(Stored data)
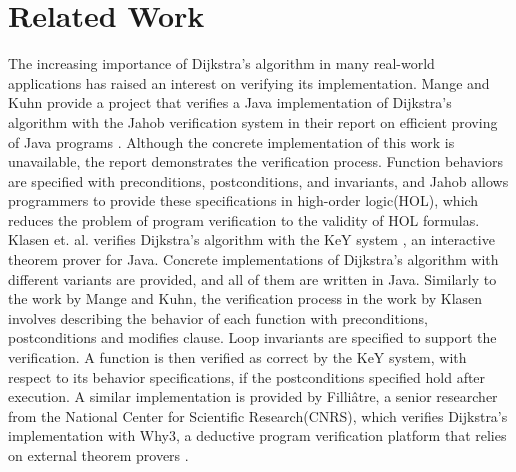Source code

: 
\section{Related Work}
The increasing importance of Dijkstra's algorithm in many real-world applications has raised an interest on verifying its implementation. Mange and Kuhn provide a project that verifies a Java implementation of Dijkstra's algorithm with the Jahob verification system in their report on efficient proving of Java programs \cite{Mange}. Although the concrete implementation of this work is unavailable, the report demonstrates the verification process. Function behaviors are specified with preconditions, postconditions, and invariants, and Jahob allows programmers to provide these specifications in high-order logic(HOL), which reduces the problem of program verification to the validity of HOL formulas. 
\\

Klasen et. al. verifies Dijkstra's algorithm with the KeY system \cite{Klasen}, an interactive theorem prover for Java. Concrete implementations of Dijkstra's algorithm with different variants are provided, and all of them are written in Java. Similarly to the work by Mange and Kuhn, the verification process in the work by Klasen involves describing the behavior of each function with preconditions, postconditions and modifies clause. Loop invariants are specified to support the verification. A function is then verified as correct by the KeY system, with respect to its behavior specifications, if the postconditions specified hold after execution. A similar implementation is provided by Filliâtre, a senior researcher from the National Center for Scientific Research(CNRS), which verifies Dijkstra's implementation with Why3, a deductive program verification platform that relies on external theorem provers \cite{Jean}\cite{why3}. 
\\

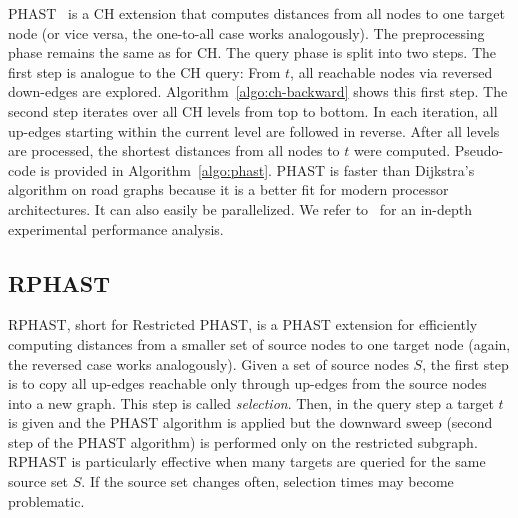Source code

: \documentclass[a4paper,UKenglish,cleveref, autoref, thm-restate]{lipics-v2021}
\begin{document}
PHAST~\cite{dgnw-phast-13} is a CH extension that computes distances from all nodes to one target node (or vice versa, the one-to-all case works analogously).
The preprocessing phase remains the same as for CH.
The query phase is split into two steps.
The first step is analogue to the CH query:
From $t$, all reachable nodes via reversed down-edges are explored.
Algorithm~\ref{algo:ch-backward} shows this first step.
The second step iterates over all CH levels from top to bottom.
In each iteration, all up-edges starting within the current level are followed in reverse.
After all levels are processed, the shortest distances from all nodes to $t$ were computed.
Pseudo-code is provided in Algorithm~\ref{algo:phast}.
PHAST is faster than Dijkstra's algorithm on road graphs because it is a better fit for modern processor architectures.
It can also easily be parallelized.
We refer to~\cite{dgnw-phast-13} for an in-depth experimental performance analysis.


\subsection{RPHAST}

RPHAST, short for Restricted PHAST, is a PHAST extension for efficiently computing distances from a smaller set of source nodes to one target node (again, the reversed case works analogously).
Given a set of source nodes $S$, the first step is to copy all up-edges reachable only through up-edges from the source nodes into a new graph.
This step is called \emph{selection}.
Then, in the query step a target $t$ is given and the PHAST algorithm is applied but the downward sweep (second step of the PHAST algorithm) is performed only on the restricted subgraph.
RPHAST is particularly effective when many targets are queried for the same source set $S$.
If the source set changes often, selection times may become problematic.
\end{document}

**What you should do:** Search the entries for "only" and copy out each line that has it.

**Finished task:**
Given a set of source nodes $S$, the first step is to copy all up-edges reachable only through up-edges from the source nodes into a new graph.
Then, in the query step a target $t$ is given and the PHAST algorithm is applied but the downward sweep (second step of the PHAST algorithm) is performed only on the restricted subgraph.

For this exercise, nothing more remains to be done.